(Saved entries)
####################
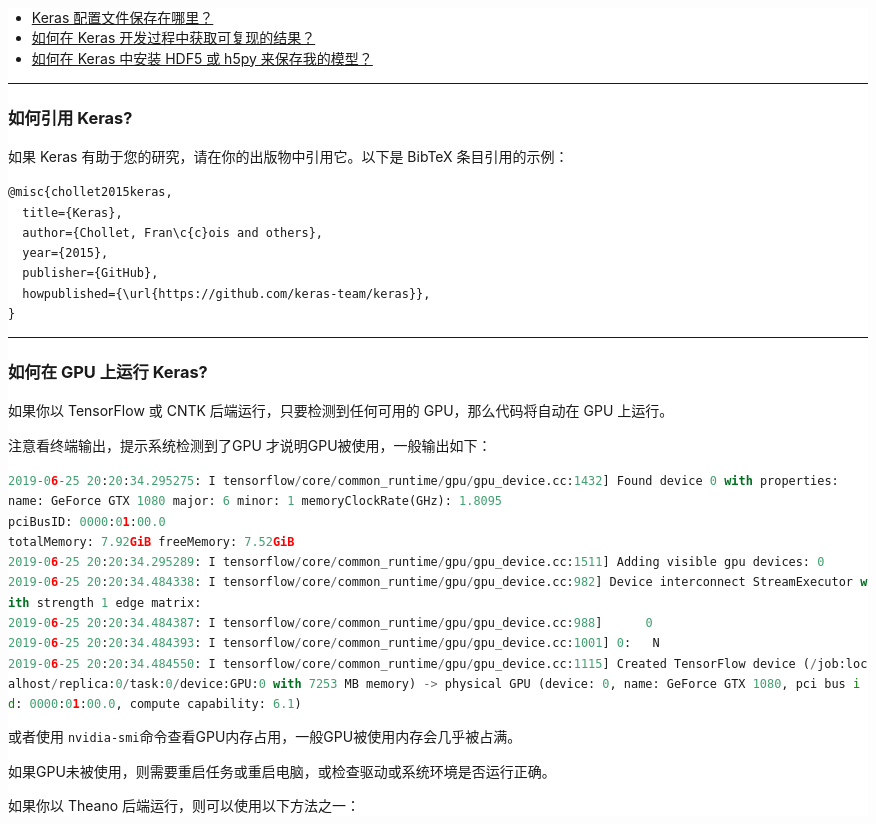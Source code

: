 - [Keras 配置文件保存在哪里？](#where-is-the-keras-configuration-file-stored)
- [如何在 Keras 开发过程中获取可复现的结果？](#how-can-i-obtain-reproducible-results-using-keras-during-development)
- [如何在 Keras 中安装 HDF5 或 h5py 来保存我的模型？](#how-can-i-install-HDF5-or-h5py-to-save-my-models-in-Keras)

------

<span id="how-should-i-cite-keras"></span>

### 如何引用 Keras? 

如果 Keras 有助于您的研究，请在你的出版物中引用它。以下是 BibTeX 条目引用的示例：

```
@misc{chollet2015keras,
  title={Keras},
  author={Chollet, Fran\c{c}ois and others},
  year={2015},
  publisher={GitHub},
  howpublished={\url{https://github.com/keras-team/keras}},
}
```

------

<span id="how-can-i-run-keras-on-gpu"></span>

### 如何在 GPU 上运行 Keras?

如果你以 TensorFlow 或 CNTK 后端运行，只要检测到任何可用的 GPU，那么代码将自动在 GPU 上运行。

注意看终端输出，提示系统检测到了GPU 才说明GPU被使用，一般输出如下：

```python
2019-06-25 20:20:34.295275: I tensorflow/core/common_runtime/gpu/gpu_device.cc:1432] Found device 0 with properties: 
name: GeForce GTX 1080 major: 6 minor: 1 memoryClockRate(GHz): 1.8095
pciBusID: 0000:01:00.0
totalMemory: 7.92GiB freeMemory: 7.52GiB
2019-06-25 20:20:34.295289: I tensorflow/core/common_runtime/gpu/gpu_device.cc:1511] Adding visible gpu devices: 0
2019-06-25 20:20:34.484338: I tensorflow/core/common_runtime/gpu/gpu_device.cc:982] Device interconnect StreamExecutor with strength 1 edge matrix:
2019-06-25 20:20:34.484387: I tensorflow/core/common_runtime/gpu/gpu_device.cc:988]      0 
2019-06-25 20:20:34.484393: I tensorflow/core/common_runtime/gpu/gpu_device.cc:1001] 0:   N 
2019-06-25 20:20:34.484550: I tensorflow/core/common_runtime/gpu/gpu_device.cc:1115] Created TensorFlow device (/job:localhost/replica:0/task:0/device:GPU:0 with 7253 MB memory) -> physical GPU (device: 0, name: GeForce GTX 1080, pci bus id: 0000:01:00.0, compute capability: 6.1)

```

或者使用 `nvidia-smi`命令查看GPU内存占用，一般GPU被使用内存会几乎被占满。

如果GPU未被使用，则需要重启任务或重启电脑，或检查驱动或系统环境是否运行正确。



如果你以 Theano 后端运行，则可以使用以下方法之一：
####################
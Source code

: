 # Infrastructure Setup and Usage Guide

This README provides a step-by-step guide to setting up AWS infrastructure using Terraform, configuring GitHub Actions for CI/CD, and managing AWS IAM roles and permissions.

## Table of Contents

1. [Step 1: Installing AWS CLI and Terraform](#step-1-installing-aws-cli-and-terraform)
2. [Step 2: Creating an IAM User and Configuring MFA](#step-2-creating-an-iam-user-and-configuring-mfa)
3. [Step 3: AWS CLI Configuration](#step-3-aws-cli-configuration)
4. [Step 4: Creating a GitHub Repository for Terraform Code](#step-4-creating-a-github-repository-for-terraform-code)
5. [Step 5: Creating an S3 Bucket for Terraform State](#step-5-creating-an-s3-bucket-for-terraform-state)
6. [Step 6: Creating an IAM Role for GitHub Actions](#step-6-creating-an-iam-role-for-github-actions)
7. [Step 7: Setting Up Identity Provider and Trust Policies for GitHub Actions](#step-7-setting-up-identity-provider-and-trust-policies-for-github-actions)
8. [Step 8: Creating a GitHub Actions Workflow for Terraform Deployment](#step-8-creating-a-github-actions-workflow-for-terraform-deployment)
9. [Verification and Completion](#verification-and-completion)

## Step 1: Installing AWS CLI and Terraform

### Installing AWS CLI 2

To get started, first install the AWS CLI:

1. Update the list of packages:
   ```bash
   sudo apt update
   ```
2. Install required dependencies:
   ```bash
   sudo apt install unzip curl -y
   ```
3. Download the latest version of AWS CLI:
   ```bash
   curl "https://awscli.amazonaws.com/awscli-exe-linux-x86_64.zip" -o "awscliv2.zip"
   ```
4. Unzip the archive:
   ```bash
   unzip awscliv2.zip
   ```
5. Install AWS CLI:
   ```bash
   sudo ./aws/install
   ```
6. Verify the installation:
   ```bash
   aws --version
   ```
####################
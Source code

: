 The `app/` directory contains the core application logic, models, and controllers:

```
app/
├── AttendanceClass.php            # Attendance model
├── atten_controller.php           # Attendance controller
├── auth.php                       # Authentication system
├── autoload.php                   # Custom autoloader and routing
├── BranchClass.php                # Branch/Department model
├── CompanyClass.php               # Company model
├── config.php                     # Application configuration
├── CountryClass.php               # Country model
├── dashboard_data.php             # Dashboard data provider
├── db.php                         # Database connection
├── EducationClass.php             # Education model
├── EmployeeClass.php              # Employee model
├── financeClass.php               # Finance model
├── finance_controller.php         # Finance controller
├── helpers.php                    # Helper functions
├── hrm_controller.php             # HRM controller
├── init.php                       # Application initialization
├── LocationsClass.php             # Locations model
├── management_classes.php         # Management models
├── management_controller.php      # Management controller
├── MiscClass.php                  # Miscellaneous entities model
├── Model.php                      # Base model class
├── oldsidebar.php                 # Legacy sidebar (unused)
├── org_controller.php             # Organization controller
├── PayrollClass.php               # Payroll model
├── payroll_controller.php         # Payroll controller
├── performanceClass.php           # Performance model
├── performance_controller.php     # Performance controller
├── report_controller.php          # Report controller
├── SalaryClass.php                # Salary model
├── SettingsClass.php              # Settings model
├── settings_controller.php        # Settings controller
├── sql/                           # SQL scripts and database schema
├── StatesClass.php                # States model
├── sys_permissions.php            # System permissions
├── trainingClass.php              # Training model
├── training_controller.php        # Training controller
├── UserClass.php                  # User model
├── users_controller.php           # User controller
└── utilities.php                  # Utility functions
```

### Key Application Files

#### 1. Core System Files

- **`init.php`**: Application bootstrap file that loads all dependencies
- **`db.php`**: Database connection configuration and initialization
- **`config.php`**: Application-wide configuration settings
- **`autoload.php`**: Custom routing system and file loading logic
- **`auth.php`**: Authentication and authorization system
####################
Please write out, exactly as they appear above, only the lines in the stretch from the line with "- [如何在 Keras 中安装" through the line with "如果你以 Theano 后端运行，则可以使用以下方法之一：".

- [如何在 Keras 中安装 HDF5 或 h5py 来保存我的模型？](#how-can-i-install-HDF5-or-h5py-to-save-my-models-in-Keras)

------

<span id="how-should-i-cite-keras"></span>

### 如何引用 Keras? 

如果 Keras 有助于您的研究，请在你的出版物中引用它。以下是 BibTeX 条目引用的示例：

```
@misc{chollet2015keras,
  title={Keras},
  author={Chollet, Fran\c{c}ois and others},
  year={2015},
  publisher={GitHub},
  howpublished={\url{https://github.com/keras-team/keras}},
}
```

------

<span id="how-can-i-run-keras-on-gpu"></span>

### 如何在 GPU 上运行 Keras?

如果你以 TensorFlow 或 CNTK 后端运行，只要检测到任何可用的 GPU，那么代码将自动在 GPU 上运行。

注意看终端输出，提示系统检测到了GPU 才说明GPU被使用，一般输出如下：

```python
2019-06-25 20:20:34.295275: I tensorflow/core/common_runtime/gpu/gpu_device.cc:1432] Found device 0 with properties: 
name: GeForce GTX 1080 major: 6 minor: 1 memoryClockRate(GHz): 1.8095
pciBusID: 0000:01:00.0
totalMemory: 7.92GiB freeMemory: 7.52GiB
2019-06-25 20:20:34.295289: I tensorflow/core/common_runtime/gpu/gpu_device.cc:1511] Adding visible gpu devices: 0
2019-06-25 20:20:34.484338: I tensorflow/core/common_runtime/gpu/gpu_device.cc:982] Device interconnect StreamExecutor with strength 1 edge matrix:
2019-06-25 20:20:34.484387: I tensorflow/core/common_runtime/gpu/gpu_device.cc:988]      0 
2019-06-25 20:20:34.484393: I tensorflow/core/common_runtime/gpu/gpu_device.cc:1001] 0:   N 
2019-06-25 20:20:34.484550: I tensorflow/core/common_runtime/gpu/gpu_device.cc:1115] Created TensorFlow device (/job:localhost/replica:0/task:0/device:GPU:0 with 7253 MB memory) -> physical GPU (device: 0, name: GeForce GTX 1080, pci bus id: 0000:01:00.0, compute capability: 6.1)

```

或者使用 `nvidia-smi`命令查看GPU内存占用，一般GPU被使用内存会几乎被占满。

如果GPU未被使用，则需要重启任务或重启电脑，或检查驱动或系统环境是否运行正确。



如果你以 Theano 后端运行，则可以使用以下方法之一：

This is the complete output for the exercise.